= INFORMATION =
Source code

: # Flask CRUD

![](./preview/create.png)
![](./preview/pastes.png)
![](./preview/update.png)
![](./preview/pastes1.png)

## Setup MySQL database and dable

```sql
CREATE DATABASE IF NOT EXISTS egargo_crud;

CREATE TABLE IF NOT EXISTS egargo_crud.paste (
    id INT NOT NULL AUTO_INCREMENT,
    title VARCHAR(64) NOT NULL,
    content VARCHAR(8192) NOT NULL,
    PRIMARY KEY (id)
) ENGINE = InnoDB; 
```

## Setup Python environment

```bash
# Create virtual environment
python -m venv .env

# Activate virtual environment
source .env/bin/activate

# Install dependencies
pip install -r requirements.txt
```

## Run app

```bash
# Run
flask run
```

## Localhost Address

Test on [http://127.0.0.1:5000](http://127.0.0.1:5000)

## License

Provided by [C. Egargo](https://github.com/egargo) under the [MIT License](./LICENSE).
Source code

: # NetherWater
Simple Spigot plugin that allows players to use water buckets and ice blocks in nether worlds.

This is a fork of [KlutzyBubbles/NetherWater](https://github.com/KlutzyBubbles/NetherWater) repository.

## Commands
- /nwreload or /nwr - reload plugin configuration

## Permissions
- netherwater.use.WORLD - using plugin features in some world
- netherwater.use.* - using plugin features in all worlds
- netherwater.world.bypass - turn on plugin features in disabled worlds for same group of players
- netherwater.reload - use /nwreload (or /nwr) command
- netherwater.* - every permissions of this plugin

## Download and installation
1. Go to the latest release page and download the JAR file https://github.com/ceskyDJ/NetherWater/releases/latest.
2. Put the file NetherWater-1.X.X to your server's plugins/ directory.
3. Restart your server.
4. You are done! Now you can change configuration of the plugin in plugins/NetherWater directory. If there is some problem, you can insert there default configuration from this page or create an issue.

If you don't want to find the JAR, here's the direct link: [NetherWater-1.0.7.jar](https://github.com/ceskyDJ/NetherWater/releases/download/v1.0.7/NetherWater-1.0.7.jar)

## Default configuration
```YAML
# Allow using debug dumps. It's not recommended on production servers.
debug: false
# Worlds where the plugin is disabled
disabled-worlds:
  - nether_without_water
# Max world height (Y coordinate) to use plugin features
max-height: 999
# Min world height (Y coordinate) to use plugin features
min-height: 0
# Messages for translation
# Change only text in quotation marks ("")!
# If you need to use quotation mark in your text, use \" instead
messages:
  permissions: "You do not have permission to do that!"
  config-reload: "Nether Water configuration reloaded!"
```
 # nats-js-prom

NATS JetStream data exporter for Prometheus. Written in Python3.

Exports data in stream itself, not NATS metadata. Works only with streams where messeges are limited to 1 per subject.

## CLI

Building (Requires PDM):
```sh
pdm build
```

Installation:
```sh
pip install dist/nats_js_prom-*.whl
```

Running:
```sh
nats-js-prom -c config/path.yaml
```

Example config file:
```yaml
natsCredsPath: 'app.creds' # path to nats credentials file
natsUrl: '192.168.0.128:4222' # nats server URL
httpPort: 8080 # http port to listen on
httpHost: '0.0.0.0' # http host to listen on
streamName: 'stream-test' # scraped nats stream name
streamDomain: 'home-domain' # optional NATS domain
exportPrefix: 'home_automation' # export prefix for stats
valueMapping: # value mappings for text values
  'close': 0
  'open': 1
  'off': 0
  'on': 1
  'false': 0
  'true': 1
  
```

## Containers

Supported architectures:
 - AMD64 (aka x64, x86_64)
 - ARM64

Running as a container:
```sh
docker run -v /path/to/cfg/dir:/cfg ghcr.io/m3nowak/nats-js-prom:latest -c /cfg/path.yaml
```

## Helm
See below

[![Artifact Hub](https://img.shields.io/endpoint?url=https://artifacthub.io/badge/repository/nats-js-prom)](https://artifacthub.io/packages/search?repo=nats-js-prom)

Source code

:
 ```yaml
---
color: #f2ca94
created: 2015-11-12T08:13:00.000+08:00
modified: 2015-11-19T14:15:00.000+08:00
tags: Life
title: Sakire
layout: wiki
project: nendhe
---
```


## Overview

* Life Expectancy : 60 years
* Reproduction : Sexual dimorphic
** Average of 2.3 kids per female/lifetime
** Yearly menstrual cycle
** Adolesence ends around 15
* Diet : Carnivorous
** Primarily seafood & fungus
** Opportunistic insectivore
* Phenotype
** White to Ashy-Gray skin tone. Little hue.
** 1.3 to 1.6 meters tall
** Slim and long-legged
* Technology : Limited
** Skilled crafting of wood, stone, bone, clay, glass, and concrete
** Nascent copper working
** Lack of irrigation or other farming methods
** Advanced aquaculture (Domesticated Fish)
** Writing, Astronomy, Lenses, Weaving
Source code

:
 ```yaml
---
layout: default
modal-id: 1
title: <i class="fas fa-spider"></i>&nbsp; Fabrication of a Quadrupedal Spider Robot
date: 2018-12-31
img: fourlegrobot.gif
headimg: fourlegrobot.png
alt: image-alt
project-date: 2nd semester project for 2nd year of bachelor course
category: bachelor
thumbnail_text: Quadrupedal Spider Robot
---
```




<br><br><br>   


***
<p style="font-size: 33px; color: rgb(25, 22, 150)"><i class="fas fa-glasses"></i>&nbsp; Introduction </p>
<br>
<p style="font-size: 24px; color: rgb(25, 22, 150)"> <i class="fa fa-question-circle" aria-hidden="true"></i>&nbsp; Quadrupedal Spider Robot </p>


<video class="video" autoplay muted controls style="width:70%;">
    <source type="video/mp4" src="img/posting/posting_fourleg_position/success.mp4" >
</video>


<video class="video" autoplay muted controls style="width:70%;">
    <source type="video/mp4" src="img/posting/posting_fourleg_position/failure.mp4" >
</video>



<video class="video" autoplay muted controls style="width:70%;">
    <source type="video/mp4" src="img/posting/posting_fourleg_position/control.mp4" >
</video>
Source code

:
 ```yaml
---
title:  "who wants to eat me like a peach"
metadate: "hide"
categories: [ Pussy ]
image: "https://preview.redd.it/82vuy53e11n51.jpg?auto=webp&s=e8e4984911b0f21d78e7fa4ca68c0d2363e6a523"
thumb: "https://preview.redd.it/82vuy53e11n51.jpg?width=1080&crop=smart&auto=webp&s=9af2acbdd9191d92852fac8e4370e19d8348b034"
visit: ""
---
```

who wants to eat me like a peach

= TASK OBJECTIVE =
What is needed is a word-for-word copy of all the entries.

= REPLY =
Source code

: # Flask CRUD

![](./preview/create.png)
![](./preview/pastes.png)
![](./preview/update.png)
![](./preview/pastes1.png)

## Setup MySQL database and dable

```sql
CREATE DATABASE IF NOT EXISTS egargo_crud;

CREATE TABLE IF NOT EXISTS egargo_crud.paste (
    id INT NOT NULL AUTO_INCREMENT,
    title VARCHAR(64) NOT NULL,
    content VARCHAR(8192) NOT NULL,
    PRIMARY KEY (id)
) ENGINE = InnoDB; 
```

## Setup Python environment

```bash
# Create virtual environment
python -m venv .env

# Activate virtual environment
source .env/bin/activate

# Install dependencies
pip install -r requirements.txt
```

## Run app

```bash
# Run
flask run
```

## Localhost Address

Test on [http://127.0.0.1:5000](http://127.0.0.1:5000)

## License

Provided by [C. Egargo](https://github.com/egargo) under the [MIT License](./LICENSE).
Source code

: # NetherWater
Simple Spigot plugin that allows players to use water buckets and ice blocks in nether worlds.

This is a fork of [KlutzyBubbles/NetherWater](https://github.com/KlutzyBubbles/NetherWater) repository.

## Commands
- /nwreload or /nwr - reload plugin configuration

## Permissions
- netherwater.use.WORLD - using plugin features in some world
- netherwater.use.* - using plugin features in all worlds
- netherwater.world.bypass - turn on plugin features in disabled worlds for same group of players
- netherwater.reload - use /nwreload (or /nwr) command
- netherwater.* - every permissions of this plugin

## Download and installation
1. Go to the latest release page and download the JAR file https://github.com/ceskyDJ/NetherWater/releases/latest.
2. Put the file NetherWater-1.X.X to your server's plugins/ directory.
3. Restart your server.
4. You are done! Now you can change configuration of the plugin in plugins/NetherWater directory. If there is some problem, you can insert there default configuration from this page or create an issue.

If you don't want to find the JAR, here's the direct link: [NetherWater-1.0.7.jar](https://github.com/ceskyDJ/NetherWater/releases/download/v1.0.7/NetherWater-1.0.7.jar)

## Default configuration
```YAML
# Allow using debug dumps. It's not recommended on production servers.
debug: false
# Worlds where the plugin is disabled
disabled-worlds:
  - nether_without_water
# Max world height (Y coordinate) to use plugin features
max-height: 999
# Min world height (Y coordinate) to use plugin features
min-height: 0
# Messages for translation
# Change only text in quotation marks ("")!
# If you need to use quotation mark in your text, use \" instead
messages:
  permissions: "You do not have permission to do that!"
  config-reload: "Nether Water configuration reloaded!"
```
 # nats-js-prom

NATS JetStream data exporter for Prometheus. Written in Python3.

Exports data in stream itself, not NATS metadata. Works only with streams where messeges are limited to 1 per subject.

## CLI

Building (Requires PDM):
```sh
pdm build
```

Installation:
```sh
pip install dist/nats_js_prom-*.whl
```

Running:
```sh
nats-js-prom -c config/path.yaml
```

Example config file:
```yaml
natsCredsPath: 'app.creds' # path to nats credentials file
natsUrl: '192.168.0.128:4222' # nats server URL
httpPort: 8080 # http port to listen on
httpHost: '0.0.0.0' # http host to listen on
streamName: 'stream-test' # scraped nats stream name
streamDomain: 'home-domain' # optional NATS domain
exportPrefix: 'home_automation' # export prefix for stats
valueMapping: # value mappings for text values
  'close': 0
  'open': 1
  'off': 0
  'on': 1
  'false': 0
  'true': 1
  
```

## Containers

Supported architectures:
 - AMD64 (aka x64, x86_64)
 - ARM64

Running as a container:
```sh
docker run -v /path/to/cfg/dir:/cfg ghcr.io/m3nowak/nats-js-prom:latest -c /cfg/path.yaml
```

## Helm
See below

[![Artifact Hub](https://img.shields.io/endpoint?url=https://artifacthub.io/badge/repository/nats-js-prom)](https://artifacthub.io/packages/search?repo=nats-js-prom)

Source code

:
 ```yaml
---
color: #f2ca94
created: 2015-11-12T08:13:00.000+08:00
modified: 2015-11-19T14:15:00.000+08:00
tags: Life
title: Sakire
layout: wiki
project: nendhe
---
```


## Overview

* Life Expectancy : 60 years
* Reproduction : Sexual dimorphic
** Average of 2.3 kids per female/lifetime
** Yearly menstrual cycle
** Adolesence ends around 15
* Diet : Carnivorous
** Primarily seafood & fungus
** Opportunistic insectivore
* Phenotype
** White to Ashy-Gray skin tone. Little hue.
** 1.3 to 1.6 meters tall
** Slim and long-legged
* Technology : Limited
** Skilled crafting of wood, stone, bone, clay, glass, and concrete
** Nascent copper working
** Lack of irrigation or other farming methods
** Advanced aquaculture (Domesticated Fish)
** Writing, Astronomy, Lenses, Weaving
Source code

:
 ```yaml
---
layout: default
modal-id: 1
title: <i class="fas fa-spider"></i>&nbsp; Fabrication of a Quadrupedal Spider Robot
date: 2018-12-31
img: fourlegrobot.gif
headimg: fourlegrobot.png
alt: image-alt
project-date: 2nd semester project for 2nd year of bachelor course
category: bachelor
thumbnail_text: Quadrupedal Spider Robot
---
```




<br><br><br>   


***
<p style="font-size: 33px; color: rgb(25, 22, 150)"><i class="fas fa-glasses"></i>&nbsp; Introduction </p>
<br>
<p style="font-size: 24px; color: rgb(25, 22, 150)"> <i class="fa fa-question-circle" aria-hidden="true"></i>&nbsp; Quadrupedal Spider Robot </p>


<video class="video" autoplay muted controls style="width:70%;">
    <source type="video/mp4" src="img/posting/posting_fourleg_position/success.mp4" >
</video>


<video class="video" autoplay muted controls style="width:70%;">
    <source type="video/mp4" src="img/posting/posting_fourleg_position/failure.mp4" >
</video>



<video class="video" autoplay muted controls style="width:70%;">
    <source type="video/mp4" src="img/posting/posting_fourleg_position/control.mp4" >
</video>
Source code

:
 ```yaml
---
title:  "who wants to eat me like a peach"
metadate: "hide"
categories: [ Pussy ]
image: "https://preview.redd.it/82vuy53e11n51.jpg?auto=webp&s=e8e4984911b0f21d78e7fa4ca68c0d2363e6a523"
thumb: "https://preview.redd.it/82vuy53e11n51.jpg?width=1080&crop=smart&auto=webp&s=9af2acbdd9191d92852fac8e4370e19d8348b034"
visit: ""
---
```

who wants to eat me like a peach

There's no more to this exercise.